As the bottom-up engineer should recognize that memory is the ultimate expression of temporal invariance, and because this “episodic memory” was formed from an association having a non-metric, nominal or ordinal component, the abstraction comprises an allocentric frame of reference to those invariants, providing the primordial mammal with much of the neural machinery to perform non-phylogenic adaptive assimilation of environmental conditions.


But an organism that assimilates every episodic memory of its environment will soon find itself on the wrong side of the entropic equation. This capability to assimilate episodic memories cannot just run willy-nilly. As much as this capability provides the organism with a survival advantage, it must be marshaled before the variety in the environment overwhelms it. And as successful as the hippocampus was at creating these association maps in the cerebral cortex triangle of sensory integration, which provided our primordial mammal with the “film” to assimilate selective “snapshots” of its environment, Nature would soon find the need for a structure to control the shutter in this neurological camera.

Neuroanatomists have identified an area in mammalian central nervous systems which they have labeled the retrosplenial cortex. Its location adjacent to the hippocampus and close to the barycentric associative area of the metric sensory triangle suggests that it has a role in mediating associative memory functions. Specifically, neurophysiological studies of the retrosplenial cortex show evidence that it participates in the translation between egocentric sensory maps and allocentric association maps, providing the mammalian species with a mechanism to normalize the allocentric invariants across episodic associations.
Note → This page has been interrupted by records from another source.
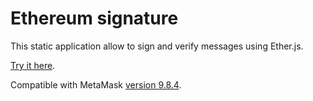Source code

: #  Ethereum signature

This static application allow to sign and verify messages using Ether.js.

[Try it here](https://fcmiranda.github.io/ethereum-signature/).

Compatible with MetaMask [version 9.8.4](https://github.com/MetaMask/metamask-extension/releases/tag/v9.8.4).
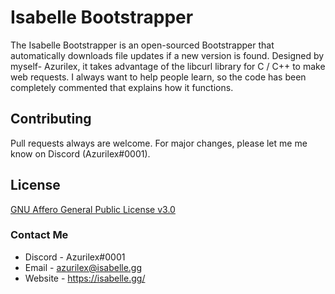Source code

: # Isabelle Bootstrapper

The Isabelle Bootstrapper is an open-sourced Bootstrapper that automatically downloads file updates if a new version is found. Designed by myself- Azurilex, it takes advantage of the libcurl library for C / C++ to make web requests. I always want to help people learn, so the code has been completely commented that explains how it functions.

## Contributing
Pull requests always are welcome. For major changes, please let me me know on Discord (Azurilex#0001).

## License
[GNU Affero General Public License v3.0](https://choosealicense.com/licenses/agpl-3.0/)

### Contact Me
- Discord - Azurilex#0001
- Email - azurilex@isabelle.gg
- Website - https://isabelle.gg/
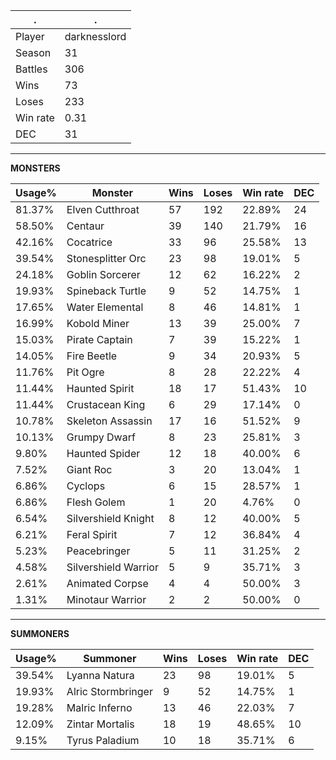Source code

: .|.
|-|-
Player|darknesslord
Season|31
Battles|306
Wins|73
Loses|233
Win rate|0.31
DEC|31

---
**MONSTERS**

Usage%|Monster|Wins|Loses|Win rate|DEC|
-|-|-|-|-|-|
81.37%|Elven Cutthroat|57|192|22.89%|24|
58.50%|Centaur|39|140|21.79%|16|
42.16%|Cocatrice|33|96|25.58%|13|
39.54%|Stonesplitter Orc|23|98|19.01%|5|
24.18%|Goblin Sorcerer|12|62|16.22%|2|
19.93%|Spineback Turtle|9|52|14.75%|1|
17.65%|Water Elemental|8|46|14.81%|1|
16.99%|Kobold Miner|13|39|25.00%|7|
15.03%|Pirate Captain|7|39|15.22%|1|
14.05%|Fire Beetle|9|34|20.93%|5|
11.76%|Pit Ogre|8|28|22.22%|4|
11.44%|Haunted Spirit|18|17|51.43%|10|
11.44%|Crustacean King|6|29|17.14%|0|
10.78%|Skeleton Assassin|17|16|51.52%|9|
10.13%|Grumpy Dwarf|8|23|25.81%|3|
9.80%|Haunted Spider|12|18|40.00%|6|
7.52%|Giant Roc|3|20|13.04%|1|
6.86%|Cyclops|6|15|28.57%|1|
6.86%|Flesh Golem|1|20|4.76%|0|
6.54%|Silvershield Knight|8|12|40.00%|5|
6.21%|Feral Spirit|7|12|36.84%|4|
5.23%|Peacebringer|5|11|31.25%|2|
4.58%|Silvershield Warrior|5|9|35.71%|3|
2.61%|Animated Corpse|4|4|50.00%|3|
1.31%|Minotaur Warrior|2|2|50.00%|0|

---
**SUMMONERS**

Usage%|Summoner|Wins|Loses|Win rate|DEC|
-|-|-|-|-|-|
39.54%|Lyanna Natura|23|98|19.01%|5|
19.93%|Alric Stormbringer|9|52|14.75%|1|
19.28%|Malric Inferno|13|46|22.03%|7|
12.09%|Zintar Mortalis|18|19|48.65%|10|
9.15%|Tyrus Paladium|10|18|35.71%|6|
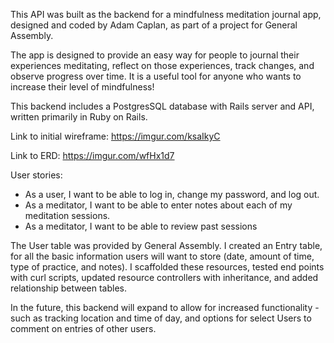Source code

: This API was built as the backend for a mindfulness meditation journal app, designed and coded by Adam Caplan, as part of a project for General Assembly.

The app is designed to provide an easy way for people to journal their experiences meditating, reflect on those experiences, track changes, and observe progress over time. It is a useful tool for anyone who wants to increase their level of mindfulness!

This backend includes a PostgresSQL database with Rails server and API, written primarily in Ruby on Rails.

Link to initial wireframe: https://imgur.com/ksaIkyC

Link to ERD: https://imgur.com/wfHx1d7

User stories:
- As a user, I want to be able to log in, change my password, and log out.
- As a meditator, I want to be able to enter notes about each of my meditation sessions.
- As a meditator, I want to be able to review past sessions

The User table was provided by General Assembly. I created an Entry table, for all the basic information users will want to store (date, amount of time, type of practice, and notes). I scaffolded these resources, tested end points with curl scripts, updated resource controllers with inheritance, and added relationship between tables. 

In the future, this backend will expand to allow for increased functionality - such as tracking location and time of day, and options for select Users to comment on entries of other users.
These allocentric invariants would become the neurological equivalents of sensory “landmarks” in an organisms’ environment having reinforced emotive salience, in addition to providing a gating mechanism in the hippocampus for the selective association of “novel” salient perceptions.

This neural arrangement will provide the primordial mammalian species with the necessary mechanisms to assimilate those sensory perceptions in their immediate environment having survival advantage, and thus alleviating the need for genetic adaptations, but it seems that Nature is always having to play catch-up with the infinite variety that the environment presents to her creations.

As this survival advantage allows many mammalian species to grow in both body size and neural complexity, the geographical area in which these growing species inhabit will also expand. And a growing area of habitation will result in a geometric increase in the salient invariants, or “landmarks”, that the central nervous system in our primordial mammal will have to deal with, an increase that will eventually tax the neurologic capability of the retrosplenial cortex. Indeed, in extant mammals, the relative size of the retrosplenial cortex compared to the overall cortical surface varies significantly in an inverse manner as the body size varies among species. In rats, it is one of the largest cortical regions of that species overall cortex, reducing in comparative size as species become larger, where in humans, it comprises only 0.3% of the cortical surface. As functional as the retrosplenial cortex was for smaller mammals, as their habitat expanded, Nature would need an expanded solution to the metering of hippocampal associations and the creation of episodic memory.